**THE PROBLEM**
Write out exactly what each line says, starting with the first line below and ending on the one with "<td>-6.447017</td>".

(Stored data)

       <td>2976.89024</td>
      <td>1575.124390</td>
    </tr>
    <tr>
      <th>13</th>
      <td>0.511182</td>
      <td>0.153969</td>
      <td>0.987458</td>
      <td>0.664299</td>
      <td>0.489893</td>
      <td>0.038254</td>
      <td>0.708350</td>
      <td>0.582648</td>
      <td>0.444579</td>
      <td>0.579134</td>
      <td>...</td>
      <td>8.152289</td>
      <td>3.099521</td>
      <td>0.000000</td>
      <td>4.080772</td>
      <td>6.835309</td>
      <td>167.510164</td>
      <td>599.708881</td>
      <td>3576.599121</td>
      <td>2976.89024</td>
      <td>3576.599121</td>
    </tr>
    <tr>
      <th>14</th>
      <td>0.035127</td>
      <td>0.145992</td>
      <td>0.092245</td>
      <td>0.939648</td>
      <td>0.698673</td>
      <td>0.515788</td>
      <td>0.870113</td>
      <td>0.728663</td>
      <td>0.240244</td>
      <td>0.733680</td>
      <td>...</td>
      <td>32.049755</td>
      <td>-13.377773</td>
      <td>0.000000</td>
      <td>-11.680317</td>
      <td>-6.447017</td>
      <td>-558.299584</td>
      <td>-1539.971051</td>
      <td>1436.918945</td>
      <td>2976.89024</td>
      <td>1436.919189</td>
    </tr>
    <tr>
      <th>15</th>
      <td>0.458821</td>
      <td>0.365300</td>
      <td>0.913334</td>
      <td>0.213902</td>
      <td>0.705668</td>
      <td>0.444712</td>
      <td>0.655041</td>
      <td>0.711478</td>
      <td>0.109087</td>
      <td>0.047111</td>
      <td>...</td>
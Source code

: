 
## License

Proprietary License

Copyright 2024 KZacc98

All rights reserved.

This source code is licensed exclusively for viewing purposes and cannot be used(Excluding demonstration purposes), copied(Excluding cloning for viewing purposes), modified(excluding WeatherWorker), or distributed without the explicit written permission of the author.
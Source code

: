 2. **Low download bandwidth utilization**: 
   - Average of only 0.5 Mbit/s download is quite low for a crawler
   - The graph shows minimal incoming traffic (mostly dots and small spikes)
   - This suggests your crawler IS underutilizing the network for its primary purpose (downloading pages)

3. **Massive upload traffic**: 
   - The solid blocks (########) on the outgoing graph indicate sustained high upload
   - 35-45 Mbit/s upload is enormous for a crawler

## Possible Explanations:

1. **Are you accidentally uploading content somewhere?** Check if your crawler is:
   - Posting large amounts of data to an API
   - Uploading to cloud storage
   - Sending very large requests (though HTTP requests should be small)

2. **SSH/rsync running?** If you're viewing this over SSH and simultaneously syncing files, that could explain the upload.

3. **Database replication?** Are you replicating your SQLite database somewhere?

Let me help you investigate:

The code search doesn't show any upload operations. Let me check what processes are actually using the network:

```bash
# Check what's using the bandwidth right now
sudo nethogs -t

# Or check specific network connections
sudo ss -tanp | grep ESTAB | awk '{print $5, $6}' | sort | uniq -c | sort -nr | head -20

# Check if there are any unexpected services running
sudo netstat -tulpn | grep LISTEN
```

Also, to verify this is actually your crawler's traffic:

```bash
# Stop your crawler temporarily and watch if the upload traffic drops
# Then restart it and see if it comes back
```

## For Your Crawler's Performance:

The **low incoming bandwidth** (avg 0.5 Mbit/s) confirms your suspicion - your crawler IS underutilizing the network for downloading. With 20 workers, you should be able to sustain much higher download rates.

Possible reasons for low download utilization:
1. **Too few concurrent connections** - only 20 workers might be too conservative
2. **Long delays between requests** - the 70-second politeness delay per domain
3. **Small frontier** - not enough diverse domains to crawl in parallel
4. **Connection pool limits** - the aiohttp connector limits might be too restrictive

**FINAL ANSWER**
       <td>2976.89024</td>
      <td>1575.124390</td>
    </tr>
    <tr>
      <th>13</th>
      <td>0.511182</td>
      <td>0.153969</td>
      <td>0.987458</td>
      <td>0.664299</td>
      <td>0.489893</td>
      <td>0.038254</td>
      <td>0.708350</td>
      <td>0.582648</td>
      <td>0.444579</td>
      <td>0.579134</td>
      <td>...</td>
      <td>8.152289</td>
      <td>3.099521</td>
      <td>0.000000</td>
      <td>4.080772</td>
      <td>6.835309</td>
      <td>167.510164</td>
      <td>599.708881</td>
      <td>3576.599121</td>
      <td>2976.89024</td>
      <td>3576.599121</td>
    </tr>
    <tr>
      <th>14</th>
      <td>0.035127</td>
      <td>0.145992</td>
      <td>0.092245</td>
      <td>0.939648</td>
      <td>0.698673</td>
      <td>0.515788</td>
      <td>0.870113</td>
      <td>0.728663</td>
      <td>0.240244</td>
      <td>0.733680</td>
      <td>...</td>
      <td>32.049755</td>
      <td>-13.377773</td>
      <td>0.000000</td>
      <td>-11.680317</td>
      <td>-6.447017</td>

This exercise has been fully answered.